▶ Action item
Each line of the data below either holds "https" or does not. Report how many do, and only that.
═════ Supplied data ═════
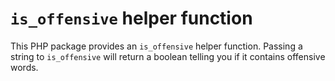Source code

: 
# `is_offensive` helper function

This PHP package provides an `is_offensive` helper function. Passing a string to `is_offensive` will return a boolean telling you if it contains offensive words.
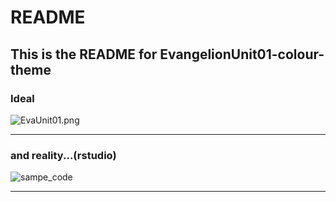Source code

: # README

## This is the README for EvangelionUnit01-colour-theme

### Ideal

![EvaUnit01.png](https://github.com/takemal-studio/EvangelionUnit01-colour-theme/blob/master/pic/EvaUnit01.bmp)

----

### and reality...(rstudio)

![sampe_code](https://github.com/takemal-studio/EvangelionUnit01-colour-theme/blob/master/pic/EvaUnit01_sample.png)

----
═════
═════ Supplied data ═════
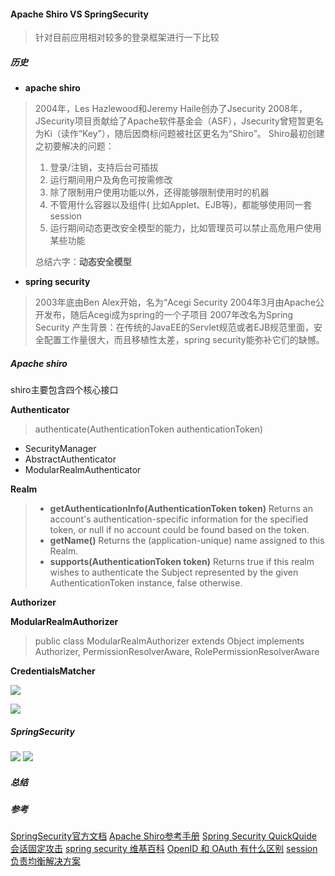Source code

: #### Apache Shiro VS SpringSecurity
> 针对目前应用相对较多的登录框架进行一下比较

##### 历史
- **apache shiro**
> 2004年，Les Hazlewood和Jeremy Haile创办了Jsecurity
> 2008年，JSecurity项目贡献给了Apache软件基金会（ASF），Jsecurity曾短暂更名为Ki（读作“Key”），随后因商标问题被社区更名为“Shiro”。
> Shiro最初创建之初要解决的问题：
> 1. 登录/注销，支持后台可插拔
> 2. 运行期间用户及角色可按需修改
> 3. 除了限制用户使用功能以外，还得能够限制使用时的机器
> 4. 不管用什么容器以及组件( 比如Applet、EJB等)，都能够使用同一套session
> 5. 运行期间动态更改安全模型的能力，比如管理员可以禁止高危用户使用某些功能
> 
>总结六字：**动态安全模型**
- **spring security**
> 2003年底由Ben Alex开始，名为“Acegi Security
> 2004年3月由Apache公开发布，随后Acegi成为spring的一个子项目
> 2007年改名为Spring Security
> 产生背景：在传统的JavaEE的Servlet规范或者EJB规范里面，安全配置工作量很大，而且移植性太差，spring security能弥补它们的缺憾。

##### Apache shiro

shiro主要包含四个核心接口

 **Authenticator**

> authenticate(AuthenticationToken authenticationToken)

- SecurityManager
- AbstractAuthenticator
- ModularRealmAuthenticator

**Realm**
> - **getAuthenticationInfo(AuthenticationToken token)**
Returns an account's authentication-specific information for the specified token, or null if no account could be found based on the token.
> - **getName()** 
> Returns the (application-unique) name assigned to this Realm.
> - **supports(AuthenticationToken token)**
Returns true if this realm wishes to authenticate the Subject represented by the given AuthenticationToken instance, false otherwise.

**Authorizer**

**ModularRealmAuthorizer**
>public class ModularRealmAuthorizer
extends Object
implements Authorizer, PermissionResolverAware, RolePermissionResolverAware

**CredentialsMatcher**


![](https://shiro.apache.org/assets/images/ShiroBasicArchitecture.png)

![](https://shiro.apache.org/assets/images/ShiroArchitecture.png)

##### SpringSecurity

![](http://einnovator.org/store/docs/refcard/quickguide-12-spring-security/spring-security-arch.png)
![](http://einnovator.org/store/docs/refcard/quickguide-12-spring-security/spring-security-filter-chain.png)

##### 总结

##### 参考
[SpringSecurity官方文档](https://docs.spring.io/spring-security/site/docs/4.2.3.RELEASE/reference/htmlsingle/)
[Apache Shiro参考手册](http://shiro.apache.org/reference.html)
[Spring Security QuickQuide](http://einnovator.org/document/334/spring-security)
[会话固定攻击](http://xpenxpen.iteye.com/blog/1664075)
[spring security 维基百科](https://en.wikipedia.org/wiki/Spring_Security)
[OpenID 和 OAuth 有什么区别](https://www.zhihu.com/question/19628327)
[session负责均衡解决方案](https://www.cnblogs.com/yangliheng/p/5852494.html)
═════
▶ Solution to this exercise
8